:: Extracted records

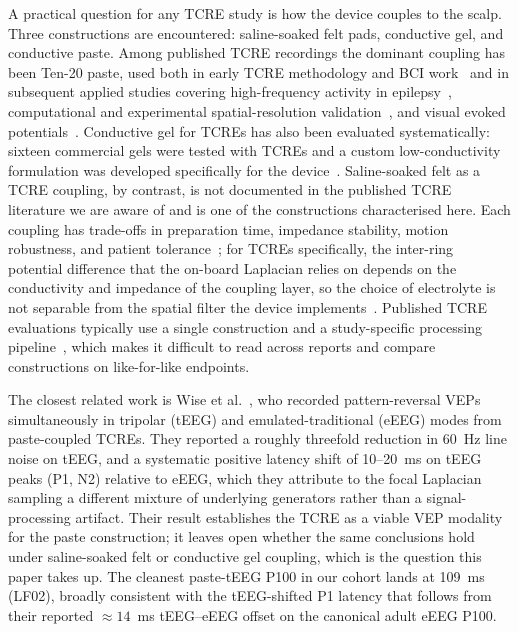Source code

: \documentclass[10pt,a4paper]{article}
\begin{document}
A practical question for any TCRE study is how the device couples to the scalp. Three constructions are encountered: saline-soaked felt pads, conductive gel, and conductive paste. Among published TCRE recordings the dominant coupling has been Ten-20 paste, used both in early TCRE methodology and BCI work~\cite{besio2008bci} and in subsequent applied studies covering high-frequency activity in epilepsy~\cite{toole2019hfo}, computational and experimental spatial-resolution validation~\cite{liu2020spatial}, and visual evoked potentials~\cite{wise2025vep}. Conductive gel for TCREs has also been evaluated systematically: sixteen commercial gels were tested with TCREs and a custom low-conductivity formulation was developed specifically for the device~\cite{vincelli2024}. Saline-soaked felt as a TCRE coupling, by contrast, is not documented in the published TCRE literature we are aware of and is one of the constructions characterised here. Each coupling has trade-offs in preparation time, impedance stability, motion robustness, and patient tolerance~\cite{tallgren2005}; for TCREs specifically, the inter-ring potential difference that the on-board Laplacian relies on depends on the conductivity and impedance of the coupling layer, so the choice of electrolyte is not separable from the spatial filter the device implements~\cite{vincelli2024}. Published TCRE evaluations typically use a single construction and a study-specific processing pipeline~\cite{wise2025vep,stuart2024sleep,toole2019hfo}, which makes it difficult to read across reports and compare constructions on like-for-like endpoints.

The closest related work is Wise et al.~\cite{wise2025vep}, who recorded pattern-reversal VEPs simultaneously in tripolar (tEEG) and emulated-traditional (eEEG) modes from paste-coupled TCREs. They reported a roughly threefold reduction in 60~Hz line noise on tEEG, and a systematic positive latency shift of 10--20~ms on tEEG peaks (P1, N2) relative to eEEG, which they attribute to the focal Laplacian sampling a different mixture of underlying generators rather than a signal-processing artifact. Their result establishes the TCRE as a viable VEP modality for the paste construction; it leaves open whether the same conclusions hold under saline-soaked felt or conductive gel coupling, which is the question this paper takes up. The cleanest paste-tEEG P100 in our cohort lands at 109~ms (LF02), broadly consistent with the tEEG-shifted P1 latency that follows from their reported $\approx 14$~ms tEEG--eEEG offset on the canonical adult eEEG P100.
\end{document}
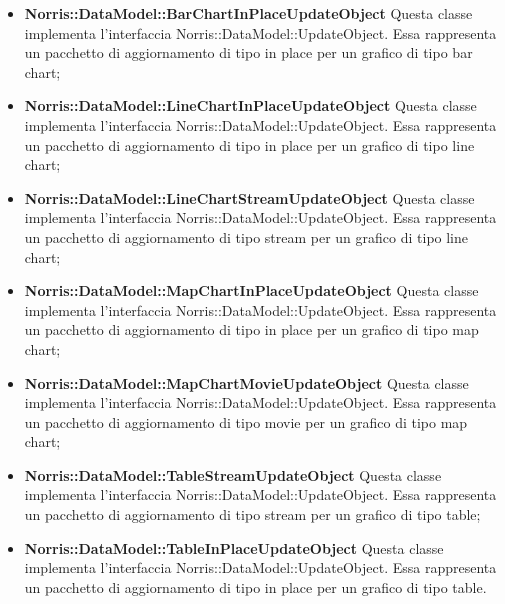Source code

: \begin{itemize}
		\item \textbf{Norris::DataModel::BarChartInPlaceUpdateObject} Questa classe implementa l'interfaccia Norris::DataModel::UpdateObject. Essa rappresenta un pacchetto di aggiornamento di tipo in place per un grafico di tipo bar chart;

		\item \textbf{Norris::DataModel::LineChartInPlaceUpdateObject} Questa classe implementa l'interfaccia Norris::DataModel::UpdateObject. Essa rappresenta un pacchetto di aggiornamento di tipo in place per un grafico di tipo line chart;

		\item \textbf{Norris::DataModel::LineChartStreamUpdateObject} Questa classe implementa l'interfaccia Norris::DataModel::UpdateObject. Essa rappresenta un pacchetto di aggiornamento di tipo stream per un grafico di tipo line chart;

		\item \textbf{Norris::DataModel::MapChartInPlaceUpdateObject} Questa classe implementa l'interfaccia Norris::DataModel::UpdateObject. Essa rappresenta un pacchetto di aggiornamento di tipo in place per un grafico di tipo map chart;

		\item \textbf{Norris::DataModel::MapChartMovieUpdateObject} Questa classe implementa l'interfaccia Norris::DataModel::UpdateObject. Essa rappresenta un pacchetto di aggiornamento di tipo movie per un grafico di tipo map chart;

		\item \textbf{Norris::DataModel::TableStreamUpdateObject} Questa classe implementa l'interfaccia Norris::DataModel::UpdateObject. Essa rappresenta un pacchetto di aggiornamento di tipo stream per un grafico di tipo table;

		\item \textbf{Norris::DataModel::TableInPlaceUpdateObject} Questa classe implementa l'interfaccia Norris::DataModel::UpdateObject. Essa rappresenta un pacchetto di aggiornamento di tipo in place per un grafico di tipo table.
	\end{itemize}
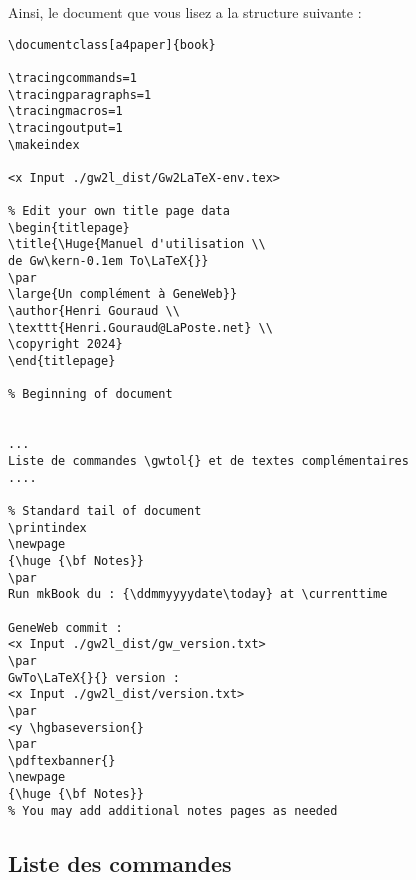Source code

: Ainsi, le document que vous lisez a la structure suivante :

\begin{verbatim}
\documentclass[a4paper]{book}

\tracingcommands=1
\tracingparagraphs=1 
\tracingmacros=1
\tracingoutput=1
\makeindex

<x Input ./gw2l_dist/Gw2LaTeX-env.tex>

% Edit your own title page data
\begin{titlepage}
\title{\Huge{Manuel d'utilisation \\
de Gw\kern-0.1em To\LaTeX{}}
\par
\large{Un complément à GeneWeb}}
\author{Henri Gouraud \\
\texttt{Henri.Gouraud@LaPoste.net} \\
\copyright 2024}
\end{titlepage}

% Beginning of document


...
Liste de commandes \gwtol{} et de textes complémentaires
....

% Standard tail of document
\printindex
\newpage
{\huge {\bf Notes}}
\par
Run mkBook du : {\ddmmyyyydate\today} at \currenttime

GeneWeb commit :
<x Input ./gw2l_dist/gw_version.txt>
\par
GwTo\LaTeX{}{} version :
<x Input ./gw2l_dist/version.txt>
\par
<y \hgbaseversion{}
\par
\pdftexbanner{}
\newpage
{\huge {\bf Notes}}
% You may add additional notes pages as needed

\end{verbatim}

\subsection{Liste des commandes \gwtol{}}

::::

■ What you have to do: Write out the listing above in full, word for word, with no pictures.

■ Exercise response:
Source code

: \documentclass[10pt,a4paper]{article}
\begin{document}
A practical question for any TCRE study is how the device couples to the scalp. Three constructions are encountered: saline-soaked felt pads, conductive gel, and conductive paste. Among published TCRE recordings the dominant coupling has been Ten-20 paste, used both in early TCRE methodology and BCI work~\cite{besio2008bci} and in subsequent applied studies covering high-frequency activity in epilepsy~\cite{toole2019hfo}, computational and experimental spatial-resolution validation~\cite{liu2020spatial}, and visual evoked potentials~\cite{wise2025vep}. Conductive gel for TCREs has also been evaluated systematically: sixteen commercial gels were tested with TCREs and a custom low-conductivity formulation was developed specifically for the device~\cite{vincelli2024}. Saline-soaked felt as a TCRE coupling, by contrast, is not documented in the published TCRE literature we are aware of and is one of the constructions characterised here. Each coupling has trade-offs in preparation time, impedance stability, motion robustness, and patient tolerance~\cite{tallgren2005}; for TCREs specifically, the inter-ring potential difference that the on-board Laplacian relies on depends on the conductivity and impedance of the coupling layer, so the choice of electrolyte is not separable from the spatial filter the device implements~\cite{vincelli2024}. Published TCRE evaluations typically use a single construction and a study-specific processing pipeline~\cite{wise2025vep,stuart2024sleep,toole2019hfo}, which makes it difficult to read across reports and compare constructions on like-for-like endpoints.

The closest related work is Wise et al.~\cite{wise2025vep}, who recorded pattern-reversal VEPs simultaneously in tripolar (tEEG) and emulated-traditional (eEEG) modes from paste-coupled TCREs. They reported a roughly threefold reduction in 60~Hz line noise on tEEG, and a systematic positive latency shift of 10--20~ms on tEEG peaks (P1, N2) relative to eEEG, which they attribute to the focal Laplacian sampling a different mixture of underlying generators rather than a signal-processing artifact. Their result establishes the TCRE as a viable VEP modality for the paste construction; it leaves open whether the same conclusions hold under saline-soaked felt or conductive gel coupling, which is the question this paper takes up. The cleanest paste-tEEG P100 in our cohort lands at 109~ms (LF02), broadly consistent with the tEEG-shifted P1 latency that follows from their reported $\approx 14$~ms tEEG--eEEG offset on the canonical adult eEEG P100.
\end{document}
Source code

: \begin{itemize}
		\item \textbf{Norris::DataModel::BarChartInPlaceUpdateObject} Questa classe implementa l'interfaccia Norris::DataModel::UpdateObject. Essa rappresenta un pacchetto di aggiornamento di tipo in place per un grafico di tipo bar chart;

		\item \textbf{Norris::DataModel::LineChartInPlaceUpdateObject} Questa classe implementa l'interfaccia Norris::DataModel::UpdateObject. Essa rappresenta un pacchetto di aggiornamento di tipo in place per un grafico di tipo line chart;

		\item \textbf{Norris::DataModel::LineChartStreamUpdateObject} Questa classe implementa l'interfaccia Norris::DataModel::UpdateObject. Essa rappresenta un pacchetto di aggiornamento di tipo stream per un grafico di tipo line chart;

		\item \textbf{Norris::DataModel::MapChartInPlaceUpdateObject} Questa classe implementa l'interfaccia Norris::DataModel::UpdateObject. Essa rappresenta un pacchetto di aggiornamento di tipo in place per un grafico di tipo map chart;

		\item \textbf{Norris::DataModel::MapChartMovieUpdateObject} Questa classe implementa l'interfaccia Norris::DataModel::UpdateObject. Essa rappresenta un pacchetto di aggiornamento di tipo movie per un grafico di tipo map chart;

		\item \textbf{Norris::DataModel::TableStreamUpdateObject} Questa classe implementa l'interfaccia Norris::DataModel::UpdateObject. Essa rappresenta un pacchetto di aggiornamento di tipo stream per un grafico di tipo table;

		\item \textbf{Norris::DataModel::TableInPlaceUpdateObject} Questa classe implementa l'interfaccia Norris::DataModel::UpdateObject. Essa rappresenta un pacchetto di aggiornamento di tipo in place per un grafico di tipo table.
	\end{itemize}
Source code

: Ainsi, le document que vous lisez a la structure suivante :

\begin{verbatim}
\documentclass[a4paper]{book}

\tracingcommands=1
\tracingparagraphs=1 
\tracingmacros=1
\tracingoutput=1
\makeindex

<x Input ./gw2l_dist/Gw2LaTeX-env.tex>

% Edit your own title page data
\begin{titlepage}
\title{\Huge{Manuel d'utilisation \\
de Gw\kern-0.1em To\LaTeX{}}
\par
\large{Un complément à GeneWeb}}
\author{Henri Gouraud \\
\texttt{Henri.Gouraud@LaPoste.net} \\
\copyright 2024}
\end{titlepage}

% Beginning of document


...
Liste de commandes \gwtol{} et de textes complémentaires
....

% Standard tail of document
\printindex
\newpage
{\huge {\bf Notes}}
\par
Run mkBook du : {\ddmmyyyydate\today} at \currenttime

GeneWeb commit :
<x Input ./gw2l_dist/gw_version.txt>
\par
GwTo\LaTeX{}{} version :
<x Input ./gw2l_dist/version.txt>
\par
<y \hgbaseversion{}
\par
\pdftexbanner{}
\newpage
{\huge {\bf Notes}}
% You may add additional notes pages as needed

\end{verbatim}

\subsection{Liste des commandes \gwtol{}}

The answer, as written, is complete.